Sermaye ve onun diktatörlüğü ideolojik araçlarını kullanarak sınıfı hiçleştirmeyi hedefler. Döneme göre biçim değiştirse de bu politika her zaman için geçerlidir. Bugün ideolojik zor aygıtlarının işçi sınıfını kölelik dayatmalarına razı etmek için kullanıldığını görüyoruz. Sermayenin vurucu gücü olan AKP-MHP koalisyonu salgın sürecinde işçi sınıfının kazanımı olan sosyal ve ekonomik hakları lütuf gibi sunmakta, kırıntıları bile “yardım” diye yaftalayarak sınıfa “dilenci” muamelesi yapmaktadır.
Marks 1840’lı yıllarda Almanya’daki monarşi düzenini eleştirirken despotizmin “kendini insan olarak hissetmeyen insanlara” dayandığını vurgular, “Despotizmin yegâne düşüncesi ise insanın aşağılanması, insanlıktan çıkarılmasıdır.” der. Burjuvazi 150 yıldır devraldığı bu egemen sınıf kültürüne uygun bir şekilde hareket ediyor. İşçi sınıfı toplumsal üretimdeki vazgeçilmez rolünün farkına varmasın diye her türlü zor aygıtını kullanıyor. Bugün de copla, kurşunla, zindanlarla ve bunların bir parçası olarak ideolojik- kültürel aygıtlarla işçi sınıfına boyun eğdirmeye çalışıyorlar.
Salgın sürecinde bu tablo fabrikalarda Covit-19’dan ölen işçilerin artmasına karşın üretime devam politikasıyla pervasızca sürdürülüyor. Salgın kol gezerken fabrikalarda zorla çalıştırılan işçilerin bir kesimi kendi tarihsel ve toplumsal rollerinin farkına varamadıklarından sınıfsal çıkarlarına zıt bir tutum alabiliyorlar. Patronlardan ve onların devletinden medet umuyor, salgının faturasının ödetilmesine karşı yapılan mücadeleyi anlamayabiliyorlar. Fabrikalarında her yeni gün salgın yayılırken çalışmaya devam ediyor, öte yandan bu durumu işsizlik-açlık korkusuyla adeta kanıksıyorlar. Her şeye rağmen bugün dünyanın pek çok ülkesinde güçlü ve yaygın olmamakla birlikte işçi sınıfı fabrikalarda eylemler gerçekleştiriyor. Türkiye’de de sınırlı da olsa işçi sınıfının belli eylemleri oldu. Ancak faturanın hacmi, rejimin pervasızlığı ve gelecek açısından yaratacağı sorunlar bütünü dikkate alındığında, eylemler henüz etkili bir çıkışın çok uzağındadır.
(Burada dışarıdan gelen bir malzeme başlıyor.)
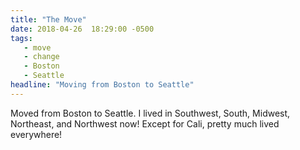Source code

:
 ```yaml
---
title: "The Move"
date: 2018-04-26  18:29:00 -0500
tags:
   - move
   - change
   - Boston
   - Seattle
headline: "Moving from Boston to Seattle"
---
```


Moved from Boston to Seattle.
I lived in Southwest, South, Midwest, Northeast, and Northwest now!
Except for Cali, pretty much lived everywhere!
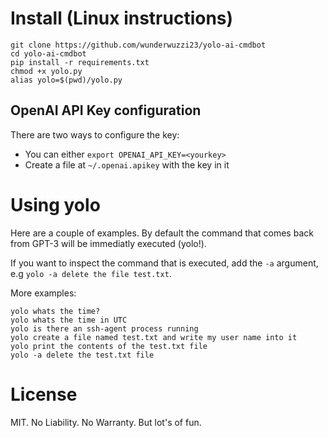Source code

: # Install (Linux instructions)

```
git clone https://github.com/wunderwuzzi23/yolo-ai-cmdbot
cd yolo-ai-cmdbot
pip install -r requirements.txt
chmod +x yolo.py
alias yolo=$(pwd)/yolo.py
```

## OpenAI API Key configuration

There are two ways to configure the key:
- You can either `export OPENAI_API_KEY=<yourkey>`
- Create a file at `~/.openai.apikey` with the key in it

# Using yolo

Here are a couple of examples. By default the command that comes back from GPT-3 will be immediatly executed (yolo!). 

If you want to inspect the command that is executed, add the `-a` argument, e.g `yolo -a delete the file test.txt`.

More examples:

```
yolo whats the time?
yolo whats the time in UTC
yolo is there an ssh-agent process running
yolo create a file named test.txt and write my user name into it
yolo print the contents of the test.txt file
yolo -a delete the test.txt file
```

# License

MIT. No Liability. No Warranty. But lot's of fun.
İşçiler azgın sömürü koşullarına kaşı direnmedikçe sermayenin çok yönlü hegemonyasının uyuşturucu etkisinden kurtulamıyor. Sınıfın sömürüye karşı mücadelesi zayıfladıkça bedensel ve zihinsel çürümenin de önüne geçilemiyor. İşçiler umutsuzluğa kaplıyor ve kendi yıkıcı-yapıcı gücüne yabancılaşıyor, kendine ve işçi kardeşlerine karşı güvensizleşebiliyor.
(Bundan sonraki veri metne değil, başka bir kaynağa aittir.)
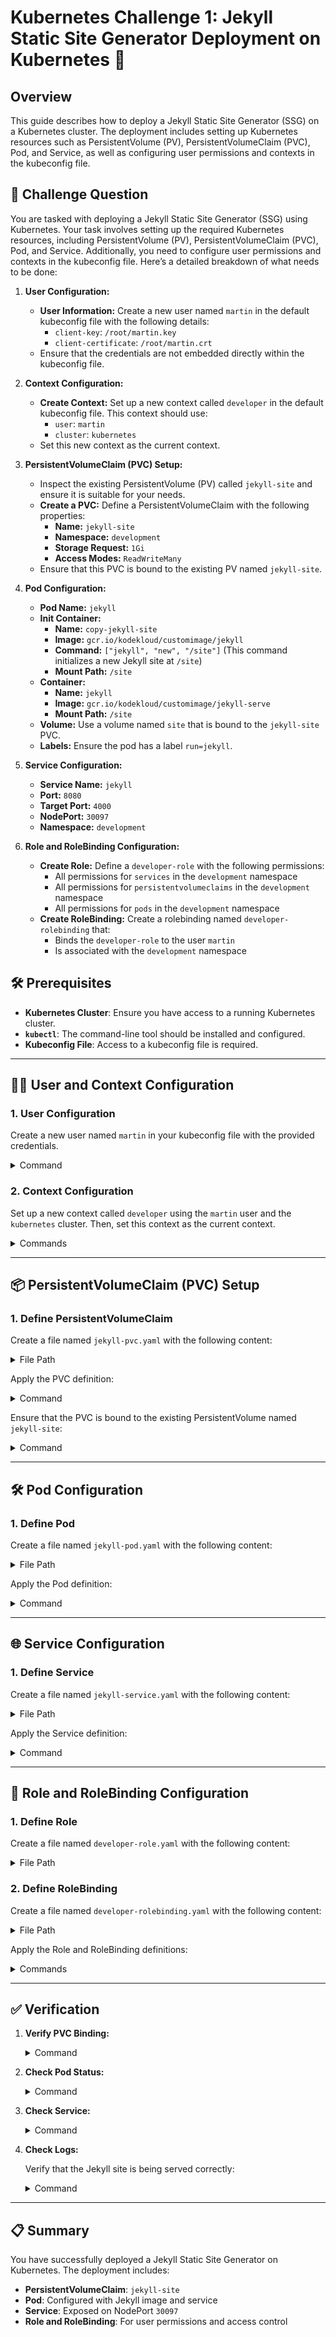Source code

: # Kubernetes Challenge 1: Jekyll Static Site Generator Deployment on Kubernetes 🚀

## Overview

This guide describes how to deploy a Jekyll Static Site Generator (SSG) on a Kubernetes cluster. The deployment includes setting up Kubernetes resources such as PersistentVolume (PV), PersistentVolumeClaim (PVC), Pod, and Service, as well as configuring user permissions and contexts in the kubeconfig file.

## 🎯 Challenge Question

You are tasked with deploying a Jekyll Static Site Generator (SSG) using Kubernetes. Your task involves setting up the required Kubernetes resources, including PersistentVolume (PV), PersistentVolumeClaim (PVC), Pod, and Service. Additionally, you need to configure user permissions and contexts in the kubeconfig file. Here’s a detailed breakdown of what needs to be done:

1. **User Configuration:**
   - **User Information:** Create a new user named `martin` in the default kubeconfig file with the following details:
     - `client-key`: `/root/martin.key`
     - `client-certificate`: `/root/martin.crt`
   - Ensure that the credentials are not embedded directly within the kubeconfig file.

2. **Context Configuration:**
   - **Create Context:** Set up a new context called `developer` in the default kubeconfig file. This context should use:
     - `user`: `martin`
     - `cluster`: `kubernetes`
   - Set this new context as the current context.

3. **PersistentVolumeClaim (PVC) Setup:**
   - Inspect the existing PersistentVolume (PV) called `jekyll-site` and ensure it is suitable for your needs.
   - **Create a PVC:** Define a PersistentVolumeClaim with the following properties:
     - **Name:** `jekyll-site`
     - **Namespace:** `development`
     - **Storage Request:** `1Gi`
     - **Access Modes:** `ReadWriteMany`
   - Ensure that this PVC is bound to the existing PV named `jekyll-site`.

4. **Pod Configuration:**
   - **Pod Name:** `jekyll`
   - **Init Container:**
     - **Name:** `copy-jekyll-site`
     - **Image:** `gcr.io/kodekloud/customimage/jekyll`
     - **Command:** `["jekyll", "new", "/site"]` (This command initializes a new Jekyll site at `/site`)
     - **Mount Path:** `/site`
   - **Container:**
     - **Name:** `jekyll`
     - **Image:** `gcr.io/kodekloud/customimage/jekyll-serve`
     - **Mount Path:** `/site`
   - **Volume:** Use a volume named `site` that is bound to the `jekyll-site` PVC.
   - **Labels:** Ensure the pod has a label `run=jekyll`.

5. **Service Configuration:**
   - **Service Name:** `jekyll`
   - **Port:** `8080`
   - **Target Port:** `4000`
   - **NodePort:** `30097`
   - **Namespace:** `development`

6. **Role and RoleBinding Configuration:**
   - **Create Role:** Define a `developer-role` with the following permissions:
     - All permissions for `services` in the `development` namespace
     - All permissions for `persistentvolumeclaims` in the `development` namespace
     - All permissions for `pods` in the `development` namespace
   - **Create RoleBinding:** Create a rolebinding named `developer-rolebinding` that:
     - Binds the `developer-role` to the user `martin`
     - Is associated with the `development` namespace

## 🛠️ Prerequisites

- **Kubernetes Cluster**: Ensure you have access to a running Kubernetes cluster.
- **`kubectl`**: The command-line tool should be installed and configured.
- **Kubeconfig File**: Access to a kubeconfig file is required.

---

## 🧑‍💻 User and Context Configuration

### 1. User Configuration

Create a new user named `martin` in your kubeconfig file with the provided credentials.

<details>
<summary>Command</summary>

```sh
kubectl config set-credentials martin --client-key=/root/martin.key --client-certificate=/root/martin.crt
```

</details>

### 2. Context Configuration

Set up a new context called `developer` using the `martin` user and the `kubernetes` cluster. Then, set this context as the current context.

<details>
<summary>Commands</summary>

```sh
kubectl config set-context developer --user=martin --cluster=kubernetes
kubectl config use-context developer
```

</details>

---

## 📦 PersistentVolumeClaim (PVC) Setup

### 1. Define PersistentVolumeClaim

Create a file named `jekyll-pvc.yaml` with the following content:

<details>
<summary>File Path</summary>

- [jekyll-pvc.yaml](https://github.com/prudvikeshav/Kubernetes-Challenges/blob/work/Challange%201/jekyll-pvc.yaml)

</details>

Apply the PVC definition:

<details>
<summary>Command</summary>

```sh
kubectl apply -f jekyll-pvc.yaml
```

</details>

Ensure that the PVC is bound to the existing PersistentVolume named `jekyll-site`:

<details>
<summary>Command</summary>

```sh
kubectl get pvc -n development
```

</details>

---

## 🛠️ Pod Configuration

### 1. Define Pod

Create a file named `jekyll-pod.yaml` with the following content:

<details>
<summary>File Path</summary>

- [jekyll-pod.yaml](https://github.com/prudvikeshav/Kubernetes-Challenges/blob/work/Challange%201/jekyll-pod.yaml)

</details>

Apply the Pod definition:

<details>
<summary>Command</summary>

```sh
kubectl apply -f jekyll-pod.yaml
```

</details>

---

## 🌐 Service Configuration

### 1. Define Service

Create a file named `jekyll-service.yaml` with the following content:

<details>
<summary>File Path</summary>

- [jekyll-service.yaml](https://github.com/prudvikeshav/Kubernetes-Challenges/blob/work/Challange%201/jekyll-service.yaml)

</details>

Apply the Service definition:

<details>
<summary>Command</summary>

```sh
kubectl apply -f jekyll-service.yaml
```

</details>

---

## 🔐 Role and RoleBinding Configuration

### 1. Define Role

Create a file named `developer-role.yaml` with the following content:

<details>
<summary>File Path</summary>

- [developer-role.yaml](https://github.com/prudvikeshav/Kubernetes-Challenges/blob/work/Challange%201/developer-role.yaml)

</details>

### 2. Define RoleBinding

Create a file named `developer-rolebinding.yaml` with the following content:

<details>
<summary>File Path</summary>

- [developer-rolebinding.yaml](https://github.com/prudvikeshav/Kubernetes-Challenges/blob/work/Challange%201/developer-rolebinding.yaml)

</details>

Apply the Role and RoleBinding definitions:

<details>
<summary>Commands</summary>

```sh
kubectl apply -f developer-role.yaml
kubectl apply -f developer-rolebinding.yaml
```

</details>

---

## ✅ Verification

1. **Verify PVC Binding:**

   <details>
   <summary>Command</summary>

   ```sh
   kubectl get pvc -n development
   ```

   </details>

2. **Check Pod Status:**

   <details>
   <summary>Command</summary>

   ```sh
   kubectl get pods -n development
   ```

   Ensure the pod is running and has the `run=jekyll` label.
   </details>

3. **Check Service:**

   <details>
   <summary>Command</summary>

   ```sh
   kubectl get services -n development
   ```

   Ensure the service is exposed on NodePort `30097`.
   </details>

4. **Check Logs:**

   Verify that the Jekyll site is being served correctly:

   <details>
   <summary>Command</summary>

   ```sh
   kubectl logs -n development jekyll
   ```

   </details>

---

## 📋 Summary

You have successfully deployed a Jekyll Static Site Generator on Kubernetes. The deployment includes:

- **PersistentVolumeClaim**: `jekyll-site`
- **Pod**: Configured with Jekyll image and service
- **Service**: Exposed on NodePort `30097`
- **Role and RoleBinding**: For user permissions and access control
Bu tablo geçicidir elbet. Ancak kendiliğinden değişmesi de beklenmemeli. İşçi sınıfının bu cendereden kurtulmasının tek yolu devrimci sınıf bilincinin geliştirilmesidir. Bu, sermeyenin çok yönlü ablukası altındaki fabrikalarda işçilerin birleşerek örgütlenmesi ile mümkün olacaktır. İşçi sınıfının uluslararası birlik mücadele ve dayanışma günü 1 Mayıs, sınıfın yakıcı talepleri uğruna direniş bayrağını yükseltmenin sembolik ve tarihsel bir vesilesi olmalı. Sınıfın “kendiliğinden sınıf” olma cenderesini kırıp “kendisi için sınıf” konumuna geçiş süreci ideolojik-kültürel yozlaşmaya kaşı tek etkili panzehir olacaktır.
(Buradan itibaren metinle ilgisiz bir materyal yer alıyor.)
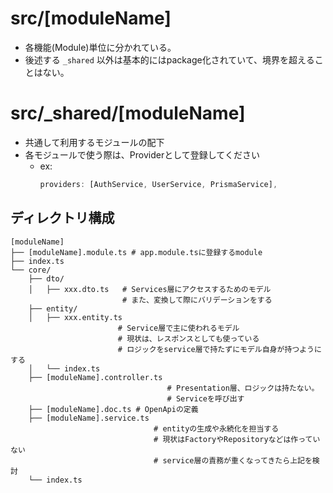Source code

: # src/[moduleName]

- 各機能(Module)単位に分かれている。
- 後述する `_shared` 以外は基本的にはpackage化されていて、境界を超えることはない。

# src/_shared/[moduleName]

- 共通して利用するモジュールの配下
- 各モジュールで使う際は、Providerとして登録してください
  - ex:
    ```ts
    providers: [AuthService, UserService, PrismaService],
     ```

## ディレクトリ構成

```
[moduleName]
├── [moduleName].module.ts # app.module.tsに登録するmodule
├── index.ts
└── core/
    ├── dto/
    │   ├── xxx.dto.ts   # Services層にアクセスするためのモデル
                         # また、変換して際にバリデーションをする
    ├── entity/
    │   ├── xxx.entity.ts
                        # Service層で主に使われるモデル
                        # 現状は、レスポンスとしても使っている
                        # ロジックをservice層で持たずにモデル自身が持つようにする
    │   └── index.ts
    ├── [moduleName].controller.ts
                                   # Presentation層、ロジックは持たない。
                                   # Serviceを呼び出す
    ├── [moduleName].doc.ts # OpenApiの定義
    ├── [moduleName].service.ts
                                # entityの生成や永続化を担当する
                                # 現状はFactoryやRepositoryなどは作っていない
                                # service層の責務が重くなってきたら上記を検討
    └── index.ts
```
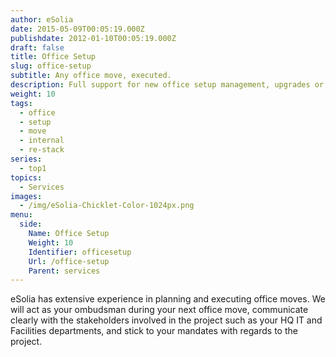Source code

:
 ```yaml
---
author: eSolia
date: 2015-05-09T00:05:19.000Z
publishdate: 2012-01-10T00:05:19.000Z
draft: false
title: Office Setup
slug: office-setup
subtitle: Any office move, executed.
description: Full support for new office setup management, upgrades or internal moves - from eSolia Inc.
weight: 10
tags:
  - office
  - setup
  - move
  - internal
  - re-stack
series:
  - top1
topics:
  - Services
images:
  - /img/eSolia-Chicklet-Color-1024px.png
menu:
  side:
    Name: Office Setup
    Weight: 10
    Identifier: officesetup
    Url: /office-setup
    Parent: services
---
```


eSolia has extensive experience in planning and executing office moves. We will act as your ombudsman during your next office move, communicate clearly with the stakeholders involved in the project such as your HQ IT and Facilities departments, and stick to your mandates with regards to the project.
İşçi sınıfı elbette çaresiz değildir. Koronavirüs salgını, işçi sınıfının toplumlar için benzersiz rolünü bir kez daha gözler önüne serdi. Önemli olan sınıfın bilinçlenmesi, örgütlenmesi ve tarihsel rolünü oynayabilmesi için harekete geçmesidir. Bu yönde atılacak ilk temel adımlar fabrika komitelerinde, tabanda kenetlenmek ve fiili-meşru mücadeleyi örmektir. İşçi sınıfının gücü, sermaye rejiminin dayattığı karanlık ablukayı dağıtamaya yeter.
1 Mayıs'ın insanca bir yaşam ve çalışma koşulları için dalgalandırdığı mücadele bayrağı işçi sınıfına izlemesi gereken yolu gösteriyor. Bu nedenle 2020 1 Mayıs’ı, salgın günlerinde sınıfın yakıcı talepleri uğruna ayağa kalması için devrimci bir çağrı sayılmalıdır.